Les exclus fondèrent alors - pendant l'hiver 1990/91 - une nouvelle formation politique, baptisée « Deutsche Liga für Volk und Heimat » (DLVH, « Ligue allemande pour le peuple et la patrie »), dotée d'une direction collégiale à trois têtes. Ses dirigeants juraient de mettre fin « au culte du chef tout-puissant », dont ils avaient fait les frais sous Schönhuber, à travers cette nouvelle structuration. En cela aussi, l'aventure ressemble à celle du MNR, lui aussi doté d'une direction collégiale après que ses principaux cadres aient fait la douloureuse expérience de la « toute-puissance du chef » (Jean-Marie Le Pen). Les dirigeants de la DLVH venaient en grande partie soit du NPD - parti plus « radical » que les « Républicains », et davantage identifié aux héritiers du nazisme historique -, soit des exclus des « Républicains. En fait, le nouveau parti, la DLVH, qui se voulait un « mouvement de rassemblement » ratissant plus large que les « Républicains », ne réussit jamais à décoller. Au contraire, il restait toujours au stade groupusculaire. A une exception près : celle de la ville de Cologne. Là, le nouveau parti pouvait s'appuyer sur le petit groupe de parlementaires locaux, issus des anciens élus des « Republikaner » et qui avaient gardé leurs mandats après leur exclusion. Aux dernières élections municipales précédant cette scission, fin 1989, le parti avait obtenu 7,4 % des voix. Il en restait un groupe au conseil municipal, qui passa - en grande partie - au nouveau mouvement .

La DLVH de l'époque ne réussit jamais vraiment à rayonner au-delà de Cologne, où elle faisait parler d'elle à travers des campagnes - suscitant l'indignation - contre des réfugiés roms fuyant la guerre en ex-Yougoslavie. En février 1993, le groupe municipal de la DLVH lança une campagne d'affichage d'« avis de recherche » (ressemblant aux avis policiers) contre une réfugiée désignée nommément, Nidar Pampourovna qui avait fui la Macédoine et, à Cologne, avait réussi à se soustraire à une mesure d'expulsion. La DLVH lança une « chasse à l'homme », ou plutôt « à la femme », scandaleuse.
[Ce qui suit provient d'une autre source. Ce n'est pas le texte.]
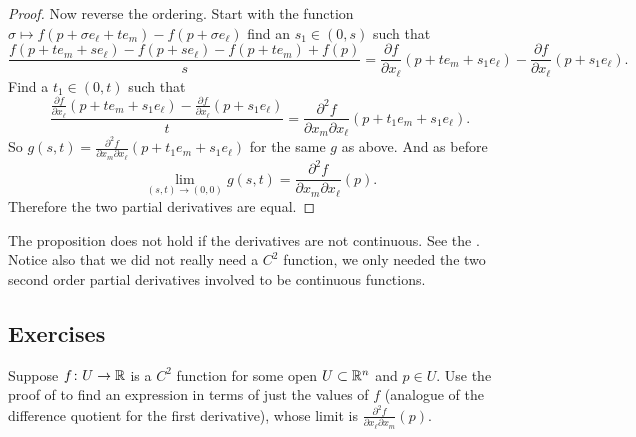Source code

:\begin{proof}
Now reverse the ordering.  Start with
the function $\sigma \mapsto f(p+\sigma e_{\ell} + te_m)-f(p + \sigma
e_{\ell})$
find an $s_1 \in (0,s)$ such that
\begin{equation*}
\frac{f(p+te_m + se_{\ell})- f(p+s e_{\ell}) - f(p+t e_m)+f(p)}{s}
=
\frac{\partial f}{\partial x_{\ell}}(p + t e_m + s_1 e_{\ell})
-
\frac{\partial f}{\partial x_{\ell}}(p + s_1 e_{\ell}) .
\end{equation*}
Find a $t_1 \in (0,t)$ such that
\begin{equation*}
\frac{\frac{\partial f}{\partial x_{\ell}}(p + t e_m + s_1 e_{\ell})
-
\frac{\partial f}{\partial x_{\ell}}(p + s_1 e_{\ell})}{t}
=
\frac{\partial^2 f}{\partial x_m \partial x_{\ell}}(p + t_1 e_m + s_1
e_{\ell}) .
\end{equation*}
So $g(s,t) = \frac{\partial^2 f}{\partial x_m \partial
x_{\ell}}(p + t_1 e_m + s_1 e_{\ell})$ for the same $g$ as above.  And as before
\begin{equation*}
\lim_{(s,t) \to (0,0)} g(s,t) = 
\frac{\partial^2 f}{\partial x_m \partial x_{\ell}}(p) .
\end{equation*}
Therefore the two partial derivatives are equal.
\end{proof}

The proposition does not hold if the derivatives are not
continuous.  See the .
Notice also that we did not really need a $C^2$ function, we only needed the
two second order partial derivatives involved to be continuous functions.

\subsection{Exercises}

\begin{exercise}
Suppose $f \colon U \to {\mathbb{R}}$ is a $C^2$ function for some open $U \subset
{\mathbb{R}}^n$ and $p \in U$.
Use the proof of  to find an expression
in terms of just the values of $f$ (analogue of the difference quotient
for the first derivative), whose limit is
$\frac{\partial^2 f}{ \partial x_{\ell} \partial x_m}(p)$.
\end{exercise}

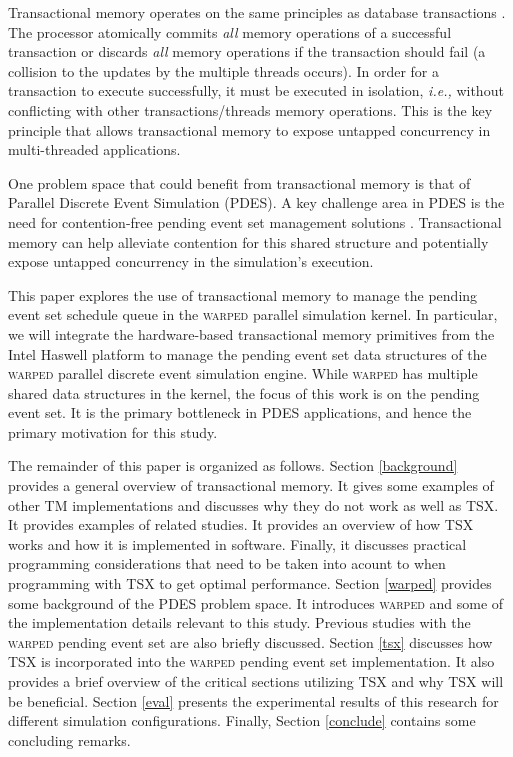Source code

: \documentclass{sig-alternate}
\begin{document}
Transactional memory operates on the same principles as database transactions
\cite{tm_2nd}.  The processor atomically commits \emph{all} memory operations of a
successful transaction or discards \emph{all} memory operations if the transaction should
fail (a collision to the updates by the multiple threads occurs).  In order for a
transaction to execute successfully, it must be executed in isolation, \emph{i.e.,}
without conflicting with other transactions/threads memory operations.  This is the key
principle that allows transactional memory to expose untapped concurrency in
multi-threaded applications.

One problem space that could benefit from transactional memory is that of Parallel
Discrete Event Simulation (PDES).  A key challenge area in PDES is the need for
contention-free pending event set management solutions \cite{dickman}.  Transactional
memory can help alleviate contention for this shared structure and potentially expose
untapped concurrency in the simulation's execution.

This paper explores the use of transactional memory to manage the pending event set
schedule queue in the \textsc{warped} parallel simulation kernel.  In particular, we will
integrate the hardware-based transactional memory primitives from the Intel Haswell
platform to manage the pending event set data structures of the \textsc{warped} parallel
discrete event simulation engine.  While \textsc{warped} has multiple shared data
structures in the kernel, the focus of this work is on the pending event set.  It is the
primary bottleneck in PDES applications, and hence the primary motivation for this study.

The remainder of this paper is organized as follows.  Section \ref{background}
provides a general overview of transactional memory.  It gives some examples of
other TM implementations and discusses why they do not work as well as TSX.  It
provides examples of related studies.  It provides an overview of how TSX works
and how it is implemented in software.  Finally, it discusses practical
programming considerations that need to be taken into acount to when
programming with TSX to get optimal performance.  Section \ref{warped} provides
some background of the PDES problem space.  It introduces \textsc{warped} and
some of the implementation details relevant to this study.  Previous studies
with the \textsc{warped} pending event set are also briefly discussed.  Section
\ref{tsx} discusses how TSX is incorporated into the \textsc{warped} pending
event set implementation.  It also provides a brief overview of the critical
sections utilizing TSX and why TSX will be beneficial.  Section \ref{eval}
presents the experimental results of this research for different simulation
configurations.  Finally, Section \ref{conclude} contains some concluding
remarks.
\end{document}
Par ces méthodes, La DLVH s'isola de la population.

A travers le lancement de la nouvelle plateforme « Mouvement citoyen Pro Cologne », à la fin des années 1990, les principaux animateurs du groupe de la DLVH tentaient d'échapper à l'isolement groupusculaire. Le nouveau « mouvement » devait gommer les aspects les plus « extrémistes » des partis politiques qu'avaient parcourus ses fondateurs. Le programme municipal était formulé de façon « soft », apparaissant partiellement comme « apolitique ». Dans ses options stratégiques, le groupe tentait d'ailleurs davantage un rapprochement avec des secteurs de la droite dite classique, qu'un positionnement protestataire et clairement situé à l'extrême droite. Sur quatre « cercles de travail » du groupe, deux sont respectivement intitulés « Classes moyennes avec Pro Cologne » (un cercle thématique tourné notamment vers les petits patrons) et «Chrétiens avec Pro Cologne ». Le groupe se positionnait ainsi plutôt comme le FN des années 1980, c'est-à-dire en marge de la droite classique et proche des milieux catholiques. En revanche, « Pro Köln » manquait assez visiblement d'un ancrage dans la jeunesse, même si un troisième cercle est intitulé « Jeunesse avec Pro Cologne » et si le groupe a réussi dans le passé à animer un ou deux journaux lycéens.

C'est surtout le conflit sur la construction de mosquées, et plus particulièrement de l'une d'entre elles, qui allait permettre à ce mouvement de se développer quelque peu sur le plan municipal.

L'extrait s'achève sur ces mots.